BEGIN Record set

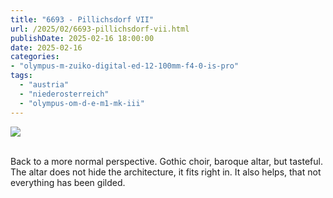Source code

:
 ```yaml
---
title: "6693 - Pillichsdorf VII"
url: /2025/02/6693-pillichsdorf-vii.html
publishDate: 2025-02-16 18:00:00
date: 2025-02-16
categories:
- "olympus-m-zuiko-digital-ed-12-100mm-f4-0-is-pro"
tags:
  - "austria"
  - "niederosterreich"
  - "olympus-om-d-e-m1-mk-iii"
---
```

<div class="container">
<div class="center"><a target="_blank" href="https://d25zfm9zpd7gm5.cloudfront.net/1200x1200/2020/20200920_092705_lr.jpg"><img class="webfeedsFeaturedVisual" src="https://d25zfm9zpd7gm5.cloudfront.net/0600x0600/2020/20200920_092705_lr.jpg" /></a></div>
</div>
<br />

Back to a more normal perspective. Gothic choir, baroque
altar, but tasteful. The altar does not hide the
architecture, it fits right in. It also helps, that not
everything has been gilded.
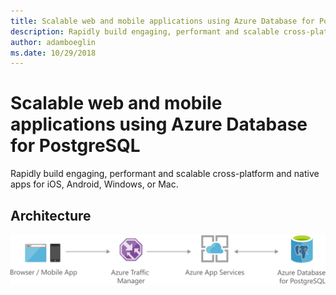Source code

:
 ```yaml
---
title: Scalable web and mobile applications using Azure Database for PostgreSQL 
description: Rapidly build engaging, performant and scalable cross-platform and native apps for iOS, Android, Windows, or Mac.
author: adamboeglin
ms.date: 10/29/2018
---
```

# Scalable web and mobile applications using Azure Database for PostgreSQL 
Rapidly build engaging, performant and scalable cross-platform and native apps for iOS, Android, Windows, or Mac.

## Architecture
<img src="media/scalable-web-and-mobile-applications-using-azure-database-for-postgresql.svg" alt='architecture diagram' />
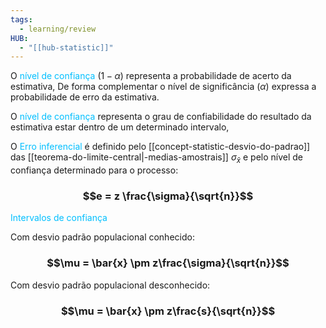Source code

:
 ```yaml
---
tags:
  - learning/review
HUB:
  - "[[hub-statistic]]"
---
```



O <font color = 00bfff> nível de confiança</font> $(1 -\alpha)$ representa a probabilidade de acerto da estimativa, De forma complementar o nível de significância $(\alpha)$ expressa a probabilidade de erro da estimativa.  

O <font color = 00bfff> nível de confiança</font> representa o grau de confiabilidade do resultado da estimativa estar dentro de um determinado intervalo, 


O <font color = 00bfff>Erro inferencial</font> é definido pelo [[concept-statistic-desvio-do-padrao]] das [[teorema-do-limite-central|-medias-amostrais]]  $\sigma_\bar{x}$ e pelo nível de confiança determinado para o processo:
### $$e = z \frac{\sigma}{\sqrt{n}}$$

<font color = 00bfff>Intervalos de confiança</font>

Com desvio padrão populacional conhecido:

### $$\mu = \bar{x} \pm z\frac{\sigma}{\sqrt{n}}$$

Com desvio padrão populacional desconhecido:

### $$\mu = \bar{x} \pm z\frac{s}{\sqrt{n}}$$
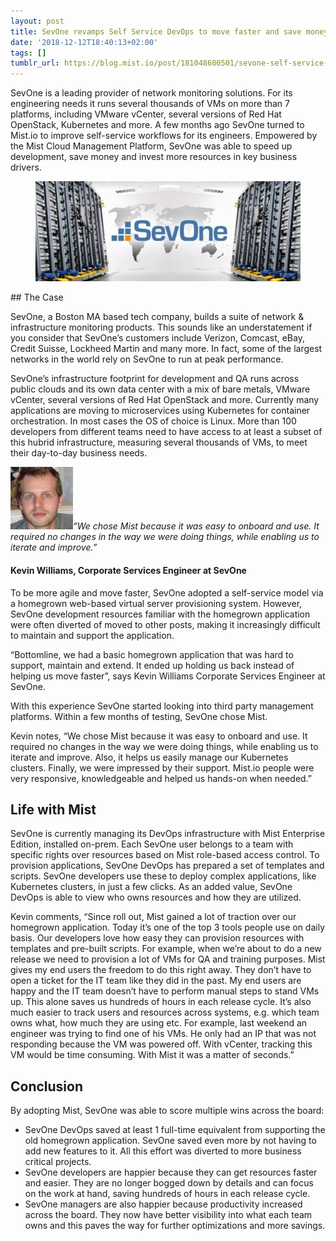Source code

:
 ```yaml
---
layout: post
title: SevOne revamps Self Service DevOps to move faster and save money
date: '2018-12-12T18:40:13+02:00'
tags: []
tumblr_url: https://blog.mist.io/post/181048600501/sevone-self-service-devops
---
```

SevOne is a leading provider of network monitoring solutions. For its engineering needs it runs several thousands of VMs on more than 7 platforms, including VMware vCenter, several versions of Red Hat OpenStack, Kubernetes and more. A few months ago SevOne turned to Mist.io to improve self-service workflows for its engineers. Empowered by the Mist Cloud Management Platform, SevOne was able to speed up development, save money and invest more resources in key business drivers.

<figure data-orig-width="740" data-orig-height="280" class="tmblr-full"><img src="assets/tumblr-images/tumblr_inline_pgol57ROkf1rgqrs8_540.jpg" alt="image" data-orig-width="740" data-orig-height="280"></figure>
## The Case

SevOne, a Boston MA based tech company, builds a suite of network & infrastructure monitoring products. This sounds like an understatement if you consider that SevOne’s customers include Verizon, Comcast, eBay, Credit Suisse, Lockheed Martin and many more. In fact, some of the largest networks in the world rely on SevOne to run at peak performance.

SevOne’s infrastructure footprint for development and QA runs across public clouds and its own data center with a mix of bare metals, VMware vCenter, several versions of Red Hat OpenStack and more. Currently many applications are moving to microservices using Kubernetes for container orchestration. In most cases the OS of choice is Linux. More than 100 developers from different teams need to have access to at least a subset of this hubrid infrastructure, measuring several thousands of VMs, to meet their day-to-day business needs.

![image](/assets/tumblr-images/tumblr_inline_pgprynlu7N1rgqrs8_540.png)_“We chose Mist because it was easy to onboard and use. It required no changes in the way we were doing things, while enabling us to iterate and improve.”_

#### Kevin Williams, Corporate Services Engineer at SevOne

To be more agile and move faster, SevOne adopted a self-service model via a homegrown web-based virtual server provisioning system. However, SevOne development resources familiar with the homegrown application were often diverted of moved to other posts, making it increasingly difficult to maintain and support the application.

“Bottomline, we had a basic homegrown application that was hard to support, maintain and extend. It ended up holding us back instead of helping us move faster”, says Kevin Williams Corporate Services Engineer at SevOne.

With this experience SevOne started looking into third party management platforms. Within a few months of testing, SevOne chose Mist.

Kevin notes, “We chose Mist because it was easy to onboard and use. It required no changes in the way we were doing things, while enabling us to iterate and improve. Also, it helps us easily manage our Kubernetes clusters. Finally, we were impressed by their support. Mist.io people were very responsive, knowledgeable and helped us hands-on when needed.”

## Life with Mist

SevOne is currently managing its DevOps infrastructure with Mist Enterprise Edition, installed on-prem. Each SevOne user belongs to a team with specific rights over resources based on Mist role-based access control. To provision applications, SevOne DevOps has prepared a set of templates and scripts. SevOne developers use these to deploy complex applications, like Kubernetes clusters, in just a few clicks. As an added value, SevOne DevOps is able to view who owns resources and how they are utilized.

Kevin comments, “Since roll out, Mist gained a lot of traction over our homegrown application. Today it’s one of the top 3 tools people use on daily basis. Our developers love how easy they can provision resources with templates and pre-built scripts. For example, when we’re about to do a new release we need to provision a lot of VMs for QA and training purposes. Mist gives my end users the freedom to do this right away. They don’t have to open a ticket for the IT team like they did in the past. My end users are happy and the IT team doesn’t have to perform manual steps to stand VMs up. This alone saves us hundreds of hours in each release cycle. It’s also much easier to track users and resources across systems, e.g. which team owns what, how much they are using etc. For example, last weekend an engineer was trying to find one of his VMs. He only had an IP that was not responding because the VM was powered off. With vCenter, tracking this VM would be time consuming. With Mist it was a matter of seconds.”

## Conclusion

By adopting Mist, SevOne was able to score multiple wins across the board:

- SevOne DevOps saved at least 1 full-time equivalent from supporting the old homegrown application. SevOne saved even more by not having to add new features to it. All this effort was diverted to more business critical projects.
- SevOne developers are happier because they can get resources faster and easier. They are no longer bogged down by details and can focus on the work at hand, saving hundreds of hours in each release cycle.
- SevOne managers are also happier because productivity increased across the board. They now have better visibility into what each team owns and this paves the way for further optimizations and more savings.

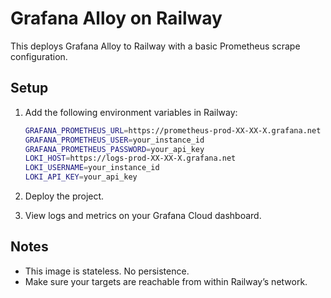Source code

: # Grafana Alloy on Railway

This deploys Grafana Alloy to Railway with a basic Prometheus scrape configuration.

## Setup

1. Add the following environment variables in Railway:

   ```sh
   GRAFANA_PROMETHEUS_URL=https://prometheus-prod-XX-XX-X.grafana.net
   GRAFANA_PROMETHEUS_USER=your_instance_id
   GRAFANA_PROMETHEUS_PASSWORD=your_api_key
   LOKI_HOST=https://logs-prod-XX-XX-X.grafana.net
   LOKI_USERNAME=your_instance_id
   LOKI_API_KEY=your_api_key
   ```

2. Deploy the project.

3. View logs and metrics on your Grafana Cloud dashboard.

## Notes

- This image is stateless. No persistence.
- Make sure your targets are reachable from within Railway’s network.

END Record set

What you should do
Please reproduce, word for word, every line from the first line of the records above through the line containing "O <font color = 00bfff> nível de confiança</font> representa", and leave out the pictures.

Task response
Source code

:
 ```yaml
---
title: "6693 - Pillichsdorf VII"
url: /2025/02/6693-pillichsdorf-vii.html
publishDate: 2025-02-16 18:00:00
date: 2025-02-16
categories:
- "olympus-m-zuiko-digital-ed-12-100mm-f4-0-is-pro"
tags:
  - "austria"
  - "niederosterreich"
  - "olympus-om-d-e-m1-mk-iii"
---
```

<div class="container">
<div class="center"><a target="_blank" href="https://d25zfm9zpd7gm5.cloudfront.net/1200x1200/2020/20200920_092705_lr.jpg"><img class="webfeedsFeaturedVisual" src="https://d25zfm9zpd7gm5.cloudfront.net/0600x0600/2020/20200920_092705_lr.jpg" /></a></div>
</div>
<br />

Back to a more normal perspective. Gothic choir, baroque
altar, but tasteful. The altar does not hide the
architecture, it fits right in. It also helps, that not
everything has been gilded.
Source code

:
 ```yaml
---
title: Scalable web and mobile applications using Azure Database for PostgreSQL 
description: Rapidly build engaging, performant and scalable cross-platform and native apps for iOS, Android, Windows, or Mac.
author: adamboeglin
ms.date: 10/29/2018
---
```

# Scalable web and mobile applications using Azure Database for PostgreSQL 
Rapidly build engaging, performant and scalable cross-platform and native apps for iOS, Android, Windows, or Mac.

## Architecture
<img src="media/scalable-web-and-mobile-applications-using-azure-database-for-postgresql.svg" alt='architecture diagram' />
Source code

:
 ```yaml
---
tags:
  - learning/review
HUB:
  - "[[hub-statistic]]"
---
```



O <font color = 00bfff> nível de confiança</font> $(1 -\alpha)$ representa a probabilidade de acerto da estimativa, De forma complementar o nível de significância $(\alpha)$ expressa a probabilidade de erro da estimativa.  

O <font color = 00bfff> nível de confiança</font> representa o grau de confiabilidade do resultado da estimativa estar dentro de um determinado intervalo, 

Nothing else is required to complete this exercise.